Scripting interfaces enable users to automate tasks and customize software
workflows, but creating scripts traditionally requires programming expertise
and familiarity with specific APIs, posing barriers for many users. While Large
Language Models (LLMs) can generate code from natural language queries, runtime
code generation is severely limited due to unverified code, security risks,
longer response times, and higher computational costs. To bridge the gap, we
propose an offline simulation framework to curate a software-specific skillset,
a collection of verified scripts, by exploiting LLMs and publicly available
scripting guides. Our framework comprises two components: (1) task creation,
using top-down functionality guidance and bottom-up API synergy exploration to
generate helpful tasks; and (2) skill generation with trials, refining and
validating scripts based on execution feedback. To efficiently navigate the
extensive API landscape, we introduce a Graph Neural Network (GNN)-based link
prediction model to capture API synergy, enabling the generation of skills
involving underutilized APIs and expanding the skillset’s diversity.

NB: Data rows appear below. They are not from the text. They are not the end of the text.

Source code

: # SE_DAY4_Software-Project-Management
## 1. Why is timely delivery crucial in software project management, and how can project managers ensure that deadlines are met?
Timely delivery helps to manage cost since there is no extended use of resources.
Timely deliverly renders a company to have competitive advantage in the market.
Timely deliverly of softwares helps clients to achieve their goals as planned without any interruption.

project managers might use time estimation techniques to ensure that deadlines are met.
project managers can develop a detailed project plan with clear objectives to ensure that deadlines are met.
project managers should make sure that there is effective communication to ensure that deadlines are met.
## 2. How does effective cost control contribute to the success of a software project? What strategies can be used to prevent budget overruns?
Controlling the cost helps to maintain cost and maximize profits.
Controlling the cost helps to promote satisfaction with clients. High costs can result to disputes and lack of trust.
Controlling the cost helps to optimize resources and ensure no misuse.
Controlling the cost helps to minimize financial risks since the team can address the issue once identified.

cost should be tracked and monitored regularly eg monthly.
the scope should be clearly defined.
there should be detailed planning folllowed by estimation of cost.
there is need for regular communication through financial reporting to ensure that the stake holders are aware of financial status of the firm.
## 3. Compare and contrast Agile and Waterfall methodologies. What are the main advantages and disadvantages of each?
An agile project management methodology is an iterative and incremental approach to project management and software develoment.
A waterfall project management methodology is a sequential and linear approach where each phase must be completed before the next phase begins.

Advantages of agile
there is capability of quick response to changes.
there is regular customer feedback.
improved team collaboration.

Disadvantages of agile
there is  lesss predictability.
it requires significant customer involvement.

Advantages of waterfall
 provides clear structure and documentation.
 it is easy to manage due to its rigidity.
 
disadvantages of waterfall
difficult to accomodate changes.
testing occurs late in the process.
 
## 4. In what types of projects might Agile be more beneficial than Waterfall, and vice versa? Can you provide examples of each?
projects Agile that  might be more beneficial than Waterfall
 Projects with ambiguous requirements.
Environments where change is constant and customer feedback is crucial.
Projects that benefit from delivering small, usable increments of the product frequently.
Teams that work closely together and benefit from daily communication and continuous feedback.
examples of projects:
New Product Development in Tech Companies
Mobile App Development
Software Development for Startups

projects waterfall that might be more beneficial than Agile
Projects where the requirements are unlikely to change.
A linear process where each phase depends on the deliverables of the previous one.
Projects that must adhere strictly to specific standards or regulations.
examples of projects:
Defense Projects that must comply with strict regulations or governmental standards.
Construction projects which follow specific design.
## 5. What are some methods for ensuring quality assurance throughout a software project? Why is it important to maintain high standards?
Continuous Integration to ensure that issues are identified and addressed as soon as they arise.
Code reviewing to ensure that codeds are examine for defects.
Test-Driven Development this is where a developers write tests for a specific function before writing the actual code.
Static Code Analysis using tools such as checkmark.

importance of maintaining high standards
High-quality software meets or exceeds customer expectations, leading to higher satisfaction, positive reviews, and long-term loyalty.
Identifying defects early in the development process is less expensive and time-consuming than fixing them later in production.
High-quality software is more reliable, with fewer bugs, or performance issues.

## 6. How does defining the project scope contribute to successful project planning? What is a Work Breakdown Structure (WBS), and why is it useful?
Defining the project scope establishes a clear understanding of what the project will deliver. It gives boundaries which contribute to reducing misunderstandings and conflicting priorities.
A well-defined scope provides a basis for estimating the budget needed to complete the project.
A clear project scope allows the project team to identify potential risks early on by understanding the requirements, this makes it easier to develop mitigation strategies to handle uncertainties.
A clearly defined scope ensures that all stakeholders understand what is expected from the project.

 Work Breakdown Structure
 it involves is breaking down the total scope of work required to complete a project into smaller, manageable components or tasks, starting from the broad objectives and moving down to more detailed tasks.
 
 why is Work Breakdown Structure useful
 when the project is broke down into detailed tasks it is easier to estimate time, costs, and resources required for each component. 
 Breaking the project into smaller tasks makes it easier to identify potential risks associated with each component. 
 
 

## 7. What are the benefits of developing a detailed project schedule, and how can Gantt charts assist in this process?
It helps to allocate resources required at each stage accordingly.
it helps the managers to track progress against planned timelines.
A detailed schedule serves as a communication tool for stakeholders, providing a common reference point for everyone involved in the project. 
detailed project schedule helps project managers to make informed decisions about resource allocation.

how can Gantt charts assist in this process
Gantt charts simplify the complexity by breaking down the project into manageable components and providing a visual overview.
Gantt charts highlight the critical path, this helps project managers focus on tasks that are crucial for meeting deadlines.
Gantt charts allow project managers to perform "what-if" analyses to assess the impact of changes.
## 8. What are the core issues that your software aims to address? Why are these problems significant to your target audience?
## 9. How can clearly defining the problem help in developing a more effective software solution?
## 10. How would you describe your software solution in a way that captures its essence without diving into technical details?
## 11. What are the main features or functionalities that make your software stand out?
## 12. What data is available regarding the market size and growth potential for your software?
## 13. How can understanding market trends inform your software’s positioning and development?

Experiments with Adobe Illustrator demonstrate that our framework significantly
improves automation success rates, reduces response time, and saves runtime
token costs compared to traditional runtime code generation. This is the first
attempt to use software scripting interfaces as a testbed for LLM-based
systems, highlighting the advantages of leveraging execution feedback in a
controlled environment and offering valuable insights into aligning AI
capabilities with user needs in specialized software domains.